En mars 2014, la Russie a annexé la péninsule ukrainienne de Crimée suite à l’arrivée au pouvoir d’autorités pro-occidentales à Kiev, suivie par l’éclatement d’un conflit dans l’est séparatiste pro-russe du pays, qui a fait plus de 10.000 morts. Fin novembre, la situation s’est encore dégradée d’un cran lorsque la Russie a arraisonné manu militari trois navires de guerre ukrainiens au large de la Crimée, les accusant d’avoir pénétré illégalement dans ses eaux territoriales.
Cette semaine, les services de sécurité ukrainiens (SBU) ont dit craindre des « provocations » de la Russie durant le concile, le chef du SBU Viktor Kononenko appelant les Ukrainiens à « éviter de participer à tout événement politique » pour qu’ils « ne puissent pas être utilisés par l’agresseur (la Russie, ndlr) pour affaiblir ou discréditer notre pays ».
Le patriarche orthodoxe russe Kirill a pour sa part dénoncé les « persécutions » contre le clergé et les Ukrainiens restés sous la tutelle de Moscou, dans une lettre adressée au pape et à l’ONU, mais aussi au président français Emmanuel Macron et à la chancelière allemande Angela Merkel. Elle accuse également Kiev de faire pression sur son clergé pour le forcer à se rallier à la nouvelle formation, alors que la police a récemment perquisitionné plusieurs églises du Patriarcat de Moscou.

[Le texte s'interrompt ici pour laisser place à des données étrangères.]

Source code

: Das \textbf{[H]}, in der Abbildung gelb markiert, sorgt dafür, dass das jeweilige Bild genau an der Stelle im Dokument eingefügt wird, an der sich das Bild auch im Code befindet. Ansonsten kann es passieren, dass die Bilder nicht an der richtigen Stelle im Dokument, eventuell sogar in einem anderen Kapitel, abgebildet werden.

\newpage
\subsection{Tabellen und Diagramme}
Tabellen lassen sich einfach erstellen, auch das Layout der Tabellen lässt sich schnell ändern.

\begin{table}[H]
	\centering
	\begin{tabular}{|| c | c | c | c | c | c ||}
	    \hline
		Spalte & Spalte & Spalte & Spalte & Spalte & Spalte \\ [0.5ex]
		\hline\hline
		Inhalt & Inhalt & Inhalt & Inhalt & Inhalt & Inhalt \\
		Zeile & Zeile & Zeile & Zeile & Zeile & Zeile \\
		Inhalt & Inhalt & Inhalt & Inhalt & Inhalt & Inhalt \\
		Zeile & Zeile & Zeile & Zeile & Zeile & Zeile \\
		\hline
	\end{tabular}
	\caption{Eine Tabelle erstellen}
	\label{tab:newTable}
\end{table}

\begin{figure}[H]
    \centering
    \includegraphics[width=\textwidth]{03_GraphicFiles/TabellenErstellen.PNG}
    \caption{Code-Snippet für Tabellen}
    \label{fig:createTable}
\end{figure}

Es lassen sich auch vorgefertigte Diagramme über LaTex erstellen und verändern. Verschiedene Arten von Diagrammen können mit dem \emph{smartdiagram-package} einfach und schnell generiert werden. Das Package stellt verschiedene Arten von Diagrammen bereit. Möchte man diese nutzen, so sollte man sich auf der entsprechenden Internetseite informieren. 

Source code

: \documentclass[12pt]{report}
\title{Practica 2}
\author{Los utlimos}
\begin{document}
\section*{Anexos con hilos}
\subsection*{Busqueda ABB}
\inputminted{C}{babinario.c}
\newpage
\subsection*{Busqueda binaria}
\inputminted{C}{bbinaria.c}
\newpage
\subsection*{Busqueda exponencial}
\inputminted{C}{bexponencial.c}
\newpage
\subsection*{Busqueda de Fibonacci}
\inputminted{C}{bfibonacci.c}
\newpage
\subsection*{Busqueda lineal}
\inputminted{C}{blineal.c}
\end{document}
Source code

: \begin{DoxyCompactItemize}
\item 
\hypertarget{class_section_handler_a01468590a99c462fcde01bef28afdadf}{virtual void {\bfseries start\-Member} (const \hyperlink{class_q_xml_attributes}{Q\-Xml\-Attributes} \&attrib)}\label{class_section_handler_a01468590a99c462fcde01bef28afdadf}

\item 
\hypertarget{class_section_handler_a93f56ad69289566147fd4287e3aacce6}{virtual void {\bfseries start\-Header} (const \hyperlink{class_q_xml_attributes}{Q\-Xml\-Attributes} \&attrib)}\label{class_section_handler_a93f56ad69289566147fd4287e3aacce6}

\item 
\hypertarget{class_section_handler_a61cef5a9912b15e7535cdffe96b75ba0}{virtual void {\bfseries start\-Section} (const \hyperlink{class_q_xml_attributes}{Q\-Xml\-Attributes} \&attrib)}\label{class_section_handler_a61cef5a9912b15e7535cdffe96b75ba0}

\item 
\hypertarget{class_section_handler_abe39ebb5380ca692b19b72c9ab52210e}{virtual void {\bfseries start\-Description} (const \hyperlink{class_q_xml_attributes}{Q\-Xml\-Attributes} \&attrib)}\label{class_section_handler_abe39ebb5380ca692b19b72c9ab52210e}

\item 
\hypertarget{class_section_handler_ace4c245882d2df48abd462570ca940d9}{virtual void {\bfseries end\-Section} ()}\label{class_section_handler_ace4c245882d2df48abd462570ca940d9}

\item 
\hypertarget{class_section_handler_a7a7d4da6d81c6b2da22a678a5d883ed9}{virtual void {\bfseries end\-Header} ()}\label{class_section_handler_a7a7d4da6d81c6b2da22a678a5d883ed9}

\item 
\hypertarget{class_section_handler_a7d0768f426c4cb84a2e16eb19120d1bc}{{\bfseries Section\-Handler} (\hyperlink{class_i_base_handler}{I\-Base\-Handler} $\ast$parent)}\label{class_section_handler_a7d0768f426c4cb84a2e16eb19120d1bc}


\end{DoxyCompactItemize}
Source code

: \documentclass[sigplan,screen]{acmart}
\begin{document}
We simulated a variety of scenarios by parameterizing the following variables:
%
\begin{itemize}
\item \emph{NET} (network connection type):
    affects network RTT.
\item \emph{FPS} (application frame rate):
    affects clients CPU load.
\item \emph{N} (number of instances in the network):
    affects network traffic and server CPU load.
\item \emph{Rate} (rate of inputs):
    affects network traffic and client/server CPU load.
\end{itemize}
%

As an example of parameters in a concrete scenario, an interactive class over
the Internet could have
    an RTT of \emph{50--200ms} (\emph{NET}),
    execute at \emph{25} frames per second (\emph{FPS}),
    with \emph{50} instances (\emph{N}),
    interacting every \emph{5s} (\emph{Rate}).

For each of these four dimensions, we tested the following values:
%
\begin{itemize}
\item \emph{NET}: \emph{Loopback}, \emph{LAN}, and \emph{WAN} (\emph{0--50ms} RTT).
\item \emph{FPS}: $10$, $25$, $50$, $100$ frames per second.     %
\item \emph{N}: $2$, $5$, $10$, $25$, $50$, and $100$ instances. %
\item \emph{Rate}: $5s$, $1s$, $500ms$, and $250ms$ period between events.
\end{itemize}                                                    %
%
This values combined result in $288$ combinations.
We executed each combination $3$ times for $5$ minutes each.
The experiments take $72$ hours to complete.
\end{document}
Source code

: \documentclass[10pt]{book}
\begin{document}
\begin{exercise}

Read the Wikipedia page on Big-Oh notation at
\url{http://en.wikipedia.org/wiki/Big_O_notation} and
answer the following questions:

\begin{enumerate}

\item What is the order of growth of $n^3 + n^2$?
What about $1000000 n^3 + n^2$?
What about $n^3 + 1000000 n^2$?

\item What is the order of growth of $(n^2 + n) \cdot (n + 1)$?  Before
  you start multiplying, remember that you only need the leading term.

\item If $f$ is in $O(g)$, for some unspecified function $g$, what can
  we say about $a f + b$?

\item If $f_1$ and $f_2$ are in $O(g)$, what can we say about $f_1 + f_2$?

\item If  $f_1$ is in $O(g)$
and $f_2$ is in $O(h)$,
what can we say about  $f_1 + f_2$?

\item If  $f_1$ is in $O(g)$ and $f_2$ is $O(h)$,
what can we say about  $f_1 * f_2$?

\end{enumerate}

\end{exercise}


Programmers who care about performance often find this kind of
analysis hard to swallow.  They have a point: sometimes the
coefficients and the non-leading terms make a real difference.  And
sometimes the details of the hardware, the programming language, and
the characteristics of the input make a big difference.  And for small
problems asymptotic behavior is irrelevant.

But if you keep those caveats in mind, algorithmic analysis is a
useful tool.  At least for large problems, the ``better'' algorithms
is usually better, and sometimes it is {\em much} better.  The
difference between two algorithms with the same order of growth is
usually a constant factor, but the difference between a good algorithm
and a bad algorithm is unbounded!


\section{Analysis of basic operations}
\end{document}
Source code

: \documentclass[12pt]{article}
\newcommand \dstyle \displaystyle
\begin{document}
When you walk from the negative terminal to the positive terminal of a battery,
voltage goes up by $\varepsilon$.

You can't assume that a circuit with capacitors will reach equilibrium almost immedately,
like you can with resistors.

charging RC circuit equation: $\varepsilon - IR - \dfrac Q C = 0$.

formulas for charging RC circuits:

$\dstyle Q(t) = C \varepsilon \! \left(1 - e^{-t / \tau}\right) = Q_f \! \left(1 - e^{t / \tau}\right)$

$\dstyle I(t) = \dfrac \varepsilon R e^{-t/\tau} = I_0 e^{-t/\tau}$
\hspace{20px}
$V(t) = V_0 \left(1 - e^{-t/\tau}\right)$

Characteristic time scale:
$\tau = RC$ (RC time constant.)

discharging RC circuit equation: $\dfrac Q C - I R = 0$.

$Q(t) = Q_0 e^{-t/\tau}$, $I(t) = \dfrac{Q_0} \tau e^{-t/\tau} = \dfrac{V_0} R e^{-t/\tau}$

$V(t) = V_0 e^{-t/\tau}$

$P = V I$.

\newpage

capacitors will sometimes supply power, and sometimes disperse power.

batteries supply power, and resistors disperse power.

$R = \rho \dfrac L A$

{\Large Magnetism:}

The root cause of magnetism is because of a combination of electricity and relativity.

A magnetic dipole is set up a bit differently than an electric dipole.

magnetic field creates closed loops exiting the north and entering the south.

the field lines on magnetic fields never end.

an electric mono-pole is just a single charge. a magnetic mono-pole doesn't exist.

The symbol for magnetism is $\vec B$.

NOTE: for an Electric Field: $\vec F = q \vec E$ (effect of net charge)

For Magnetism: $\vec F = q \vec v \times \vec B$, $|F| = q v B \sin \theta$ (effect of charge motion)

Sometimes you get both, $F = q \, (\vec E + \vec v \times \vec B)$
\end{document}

Les autorités ukrainiennes se sont voulues rassurantes, assurant que chaque paroisse sera libre de choisir de rejoindre ou non la nouvelle Eglise indépendante, disant vouloir à tout prix éviter une « guerre religieuse » dans le pays. Le concile de samedi devra également élire le primat de la nouvelle Eglise. Le Patriarche de Kiev, Filaret, âgé de 89 ans et dont l’excommunication a été levée en octobre par Constantinople, était considéré comme le favori mais, selon les dernières informations de presse, il pourrait ne pas présenter sa candidature.